And to reiterate what Joe said:



JoeKustra said:


> And the TiVo status page indicate everything is fine. http://status.tivo.com/


----------



## thyname (Dec 27, 2010)

HarperVision said:


> And to reiterate what Joe said:


Don't kill the messenger 

Just reporting what TiVo agent told me.


----------



## JWhites (May 15, 2013)

Here is something funny. A few weeks ago a friend accidentally did a "clear and delete everything" on my Roamio. When I went to put the expander back on, the same one previously attached to the Roamio, I was given the "unsupported" message. I tried six of my other expanders, and every single one gave the same error. I tried different eSATA cables, power supplies, and no success. I ran every S.M.A.R.T. test the TiVo offers with kickstart and every drive passed. I didn't see a thread about this so I thought it was just me.


----------



## thyname (Dec 27, 2010)

JWhites said:


> Here is something funny. A few weeks ago a friend accidentally did a "clear and delete everything" on my Roamio. When I went to put the expander back on, the same one previously attached to the Roamio, I was given the "unsupported" message. I tried six of my other expanders, and every single one gave the same error. I tried different eSATA cables, power supplies, and no success. I ran every S.M.A.R.T. test the TiVo offers with kickstart and every drive passed. I didn't see a thread about this so I thought it was just me.

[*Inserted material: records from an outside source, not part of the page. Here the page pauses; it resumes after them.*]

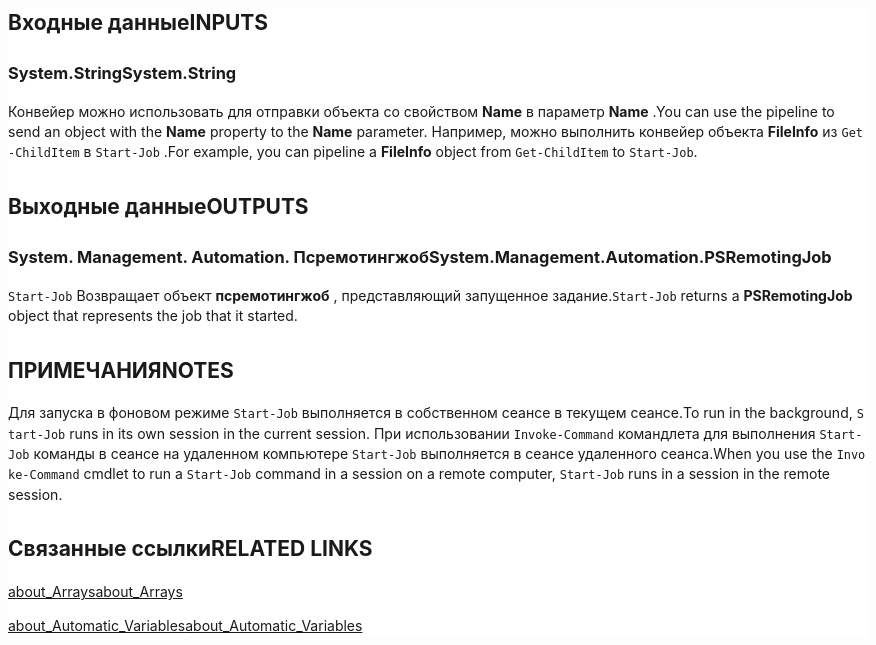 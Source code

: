 ## <span data-ttu-id="8d4a9-300">Входные данные</span><span class="sxs-lookup"><span data-stu-id="8d4a9-300">INPUTS</span></span>

### <span data-ttu-id="8d4a9-301">System.String</span><span class="sxs-lookup"><span data-stu-id="8d4a9-301">System.String</span></span>

<span data-ttu-id="8d4a9-302">Конвейер можно использовать для отправки объекта со свойством **Name** в параметр **Name** .</span><span class="sxs-lookup"><span data-stu-id="8d4a9-302">You can use the pipeline to send an object with the **Name** property to the **Name** parameter.</span></span> <span data-ttu-id="8d4a9-303">Например, можно выполнить конвейер объекта **FileInfo** из `Get-ChildItem` в `Start-Job` .</span><span class="sxs-lookup"><span data-stu-id="8d4a9-303">For example, you can pipeline a **FileInfo** object from `Get-ChildItem` to `Start-Job`.</span></span>

## <span data-ttu-id="8d4a9-304">Выходные данные</span><span class="sxs-lookup"><span data-stu-id="8d4a9-304">OUTPUTS</span></span>

### <span data-ttu-id="8d4a9-305">System. Management. Automation. Псремотингжоб</span><span class="sxs-lookup"><span data-stu-id="8d4a9-305">System.Management.Automation.PSRemotingJob</span></span>

<span data-ttu-id="8d4a9-306">`Start-Job` Возвращает объект **псремотингжоб** , представляющий запущенное задание.</span><span class="sxs-lookup"><span data-stu-id="8d4a9-306">`Start-Job` returns a **PSRemotingJob** object that represents the job that it started.</span></span>

## <span data-ttu-id="8d4a9-307">ПРИМЕЧАНИЯ</span><span class="sxs-lookup"><span data-stu-id="8d4a9-307">NOTES</span></span>

<span data-ttu-id="8d4a9-308">Для запуска в фоновом режиме `Start-Job` выполняется в собственном сеансе в текущем сеансе.</span><span class="sxs-lookup"><span data-stu-id="8d4a9-308">To run in the background, `Start-Job` runs in its own session in the current session.</span></span> <span data-ttu-id="8d4a9-309">При использовании `Invoke-Command` командлета для выполнения `Start-Job` команды в сеансе на удаленном компьютере `Start-Job` выполняется в сеансе удаленного сеанса.</span><span class="sxs-lookup"><span data-stu-id="8d4a9-309">When you use the `Invoke-Command` cmdlet to run a `Start-Job` command in a session on a remote computer, `Start-Job` runs in a session in the remote session.</span></span>

## <span data-ttu-id="8d4a9-310">Связанные ссылки</span><span class="sxs-lookup"><span data-stu-id="8d4a9-310">RELATED LINKS</span></span>

[<span data-ttu-id="8d4a9-311">about_Arrays</span><span class="sxs-lookup"><span data-stu-id="8d4a9-311">about_Arrays</span></span>](./about/about_arrays.md)

[<span data-ttu-id="8d4a9-312">about_Automatic_Variables</span><span class="sxs-lookup"><span data-stu-id="8d4a9-312">about_Automatic_Variables</span></span>](./about/about_automatic_variables.md)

There is definitely something fishy going on. The fact that they acknowledged it, means something. Most likely, current software version on all TiVo no long allows pairing / attaching the expander to TiVo box.


----------



## JWhites (May 15, 2013)

Yeah, I mean my Premiere is still paired to the expander, but I don't wanna back myself in a corner and unpair it just to see if I can pair it again and find I can't.


----------



## thyname (Dec 27, 2010)

Update:

This has been fixed. All you guys with this problem please try again.

A friend of mine with the same issue told me that his expander paired successfully yesterday. He did nothing different, just tried again.

I tried mine today, and it worked!

Now I have 2 TB for my Roamio OTA . Happy camper!


----------



## wordenidw5887 (Oct 1, 2016)

I replaced the 1TB HDD in the new Bolt with a 3TB and then took the 1TB WD My Book AV expander and plugged it into my Premier which worked perfectly on first try. badda bing badda boom. Tivo support not informative or efficient or helpful on this matter.


----------



## thyname (Dec 27, 2010)

wordenidw5887 said:


> I replaced the 1TB HDD in the new Bolt with a 3TB and then took the 1TB WD My Book AV expander and plugged it into my Premier which worked perfectly on first try. badda bing badda boom. Tivo support not informative or efficient or helpful on this matter.


Yep. As I said, they may have implemented a fix.

I am guessing you did it the last couple of days. It did not work last week.


----------



## MarkF2 (Jan 5, 2006)

wordenidw5887 said:


> I replaced the 1TB HDD in the new Bolt with a 3TB and then took the 1TB WD My Book AV expander and plugged it into my Premier which worked perfectly on first try. badda bing badda boom. Tivo support not informative or efficient or helpful on this matter.


Which 3TB did you use?


----------